Jyothi Swaroop: Absolutely. So hyperconvergence has been around. We're not the pioneers in that. There are companies that have done hyperconvergence with a storage computer network. But [where] we're taking it, to your point, is to the container level where the applications are converged with the infrastructure. So they're not separate. You're not standing up new hardware for every application that you're launching in their environment. It can sit on the same appliance — application — as a container as a Kubernetes pod.

 

Mike Matchett: That's awesome. So anything else that you want to talk about here at the show?

 

Jyothi Swaroop: Well, you know, we're excited to be here. VMworld is a phenomenal partner. We've been partners for, I think over 17 years, if I'm not wrong, right? We've had synergy.

 

Mike Matchett: That's a long time, by the way.

 

Jyothi Swaroop: Yeah, yeah. We have over 100,000 customers in common. So we have common challenges that we face every day. Our engineering teams are tied at the hip. So everything we produce at Veritas, whether it's [info] protection with NetBackup or availability with InfoScale, or insights with InfoStudio or APTARE, which is our new acquisition — It'll all be tied at the hip with everything VMware is doing in the hybrid cloud, multi-cloud world.

 

Mike Matchett: Okay.

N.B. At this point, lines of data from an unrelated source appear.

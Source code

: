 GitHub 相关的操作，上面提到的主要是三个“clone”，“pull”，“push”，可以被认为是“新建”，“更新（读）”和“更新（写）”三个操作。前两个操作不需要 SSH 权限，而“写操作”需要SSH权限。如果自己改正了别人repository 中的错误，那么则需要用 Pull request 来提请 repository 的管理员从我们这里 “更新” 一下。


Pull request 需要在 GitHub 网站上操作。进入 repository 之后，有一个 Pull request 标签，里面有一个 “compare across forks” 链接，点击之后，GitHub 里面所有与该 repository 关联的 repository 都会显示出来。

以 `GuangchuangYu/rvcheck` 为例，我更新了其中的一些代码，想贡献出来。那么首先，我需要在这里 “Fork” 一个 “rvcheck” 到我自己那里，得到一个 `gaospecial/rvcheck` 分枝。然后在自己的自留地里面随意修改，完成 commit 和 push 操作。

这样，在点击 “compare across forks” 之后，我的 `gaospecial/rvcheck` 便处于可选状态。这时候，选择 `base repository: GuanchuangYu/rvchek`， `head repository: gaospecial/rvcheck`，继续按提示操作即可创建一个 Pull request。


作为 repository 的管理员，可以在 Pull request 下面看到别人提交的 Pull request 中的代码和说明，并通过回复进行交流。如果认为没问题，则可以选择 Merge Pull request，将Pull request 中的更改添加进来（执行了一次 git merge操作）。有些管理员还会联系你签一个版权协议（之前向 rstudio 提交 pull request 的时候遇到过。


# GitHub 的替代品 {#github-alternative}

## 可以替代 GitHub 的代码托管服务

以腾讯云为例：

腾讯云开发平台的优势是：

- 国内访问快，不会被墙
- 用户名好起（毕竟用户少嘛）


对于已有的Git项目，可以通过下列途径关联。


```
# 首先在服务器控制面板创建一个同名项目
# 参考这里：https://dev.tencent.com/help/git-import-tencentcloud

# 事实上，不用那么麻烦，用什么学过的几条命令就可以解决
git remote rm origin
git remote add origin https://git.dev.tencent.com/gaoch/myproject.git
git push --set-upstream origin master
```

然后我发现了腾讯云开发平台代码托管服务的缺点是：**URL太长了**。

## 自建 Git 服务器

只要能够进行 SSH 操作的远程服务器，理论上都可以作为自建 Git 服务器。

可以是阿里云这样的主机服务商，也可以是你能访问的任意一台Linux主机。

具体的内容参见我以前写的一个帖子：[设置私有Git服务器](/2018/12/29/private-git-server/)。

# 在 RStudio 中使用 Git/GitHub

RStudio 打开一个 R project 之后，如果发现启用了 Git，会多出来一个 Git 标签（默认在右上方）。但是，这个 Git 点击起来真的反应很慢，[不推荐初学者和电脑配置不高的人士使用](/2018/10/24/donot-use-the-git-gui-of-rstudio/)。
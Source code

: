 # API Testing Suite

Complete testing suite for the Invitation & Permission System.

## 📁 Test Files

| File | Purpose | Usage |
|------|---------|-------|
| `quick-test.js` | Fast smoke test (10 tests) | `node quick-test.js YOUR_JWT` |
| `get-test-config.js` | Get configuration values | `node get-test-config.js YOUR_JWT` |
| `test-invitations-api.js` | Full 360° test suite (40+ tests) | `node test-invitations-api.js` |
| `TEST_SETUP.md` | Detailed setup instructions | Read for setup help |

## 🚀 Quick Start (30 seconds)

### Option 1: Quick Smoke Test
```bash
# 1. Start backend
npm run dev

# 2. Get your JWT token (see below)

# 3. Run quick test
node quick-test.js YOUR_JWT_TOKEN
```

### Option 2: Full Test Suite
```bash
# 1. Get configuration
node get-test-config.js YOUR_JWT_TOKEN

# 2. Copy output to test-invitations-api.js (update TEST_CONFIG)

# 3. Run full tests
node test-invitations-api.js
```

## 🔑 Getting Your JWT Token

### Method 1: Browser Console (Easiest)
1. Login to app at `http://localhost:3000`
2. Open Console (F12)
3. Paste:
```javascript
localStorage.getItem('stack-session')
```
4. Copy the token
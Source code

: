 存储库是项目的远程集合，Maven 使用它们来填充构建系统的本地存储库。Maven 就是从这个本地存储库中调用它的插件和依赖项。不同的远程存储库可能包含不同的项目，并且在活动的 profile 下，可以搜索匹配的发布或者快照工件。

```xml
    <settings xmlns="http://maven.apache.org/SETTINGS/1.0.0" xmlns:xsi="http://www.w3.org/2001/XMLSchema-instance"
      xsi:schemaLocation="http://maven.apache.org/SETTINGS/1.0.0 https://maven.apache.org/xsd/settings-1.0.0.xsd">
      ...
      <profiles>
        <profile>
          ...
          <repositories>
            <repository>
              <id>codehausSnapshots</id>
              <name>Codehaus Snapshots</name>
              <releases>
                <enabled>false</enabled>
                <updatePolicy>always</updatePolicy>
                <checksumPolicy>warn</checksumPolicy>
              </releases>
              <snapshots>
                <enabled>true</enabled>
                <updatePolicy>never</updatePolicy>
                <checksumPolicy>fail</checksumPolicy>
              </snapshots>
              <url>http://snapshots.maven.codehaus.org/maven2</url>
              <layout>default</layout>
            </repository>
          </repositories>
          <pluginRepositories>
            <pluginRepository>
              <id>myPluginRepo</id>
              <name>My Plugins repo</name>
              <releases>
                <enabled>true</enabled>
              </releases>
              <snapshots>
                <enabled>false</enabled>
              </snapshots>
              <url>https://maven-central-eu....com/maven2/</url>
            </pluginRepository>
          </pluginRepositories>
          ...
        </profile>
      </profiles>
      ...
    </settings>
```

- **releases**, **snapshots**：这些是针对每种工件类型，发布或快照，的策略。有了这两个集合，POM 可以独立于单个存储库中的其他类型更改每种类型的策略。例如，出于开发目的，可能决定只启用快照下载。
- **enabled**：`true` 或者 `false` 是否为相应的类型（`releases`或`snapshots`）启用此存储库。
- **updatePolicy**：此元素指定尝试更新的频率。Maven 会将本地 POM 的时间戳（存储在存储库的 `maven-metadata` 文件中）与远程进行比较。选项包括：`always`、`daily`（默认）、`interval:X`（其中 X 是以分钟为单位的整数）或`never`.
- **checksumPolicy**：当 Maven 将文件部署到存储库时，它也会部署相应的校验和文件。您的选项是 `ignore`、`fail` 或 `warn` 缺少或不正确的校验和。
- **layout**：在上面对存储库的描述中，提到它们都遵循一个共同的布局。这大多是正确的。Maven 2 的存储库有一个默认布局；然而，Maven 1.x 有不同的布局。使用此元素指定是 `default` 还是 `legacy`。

In case someone is not that familiar with Veritas products, and has been under a rock for less than 30 years, where would you recommend they go and start to look at this, or if they just want to learn about what you're now doing with containers and the containerized versions of NetBackup?

 

Jyothi Swaroop: Well, I would definitely start at veritas.com (www.veritas.com), and everything we do is up there, right in front. You know, the platform messaging, everything we do with containers, the links are right there. So go — go look at it. There's a wealth of information.

 

Mike Matchett: Thank you, Jyothi. I appreciate you being here and talking to me today.

 

Jyothi Swaroop: Thank you for having me.

 

Mike Matchett: All right. All right. Mike Matchett, Small World Big Data, VMworld 2019. And we'll be back. Take care.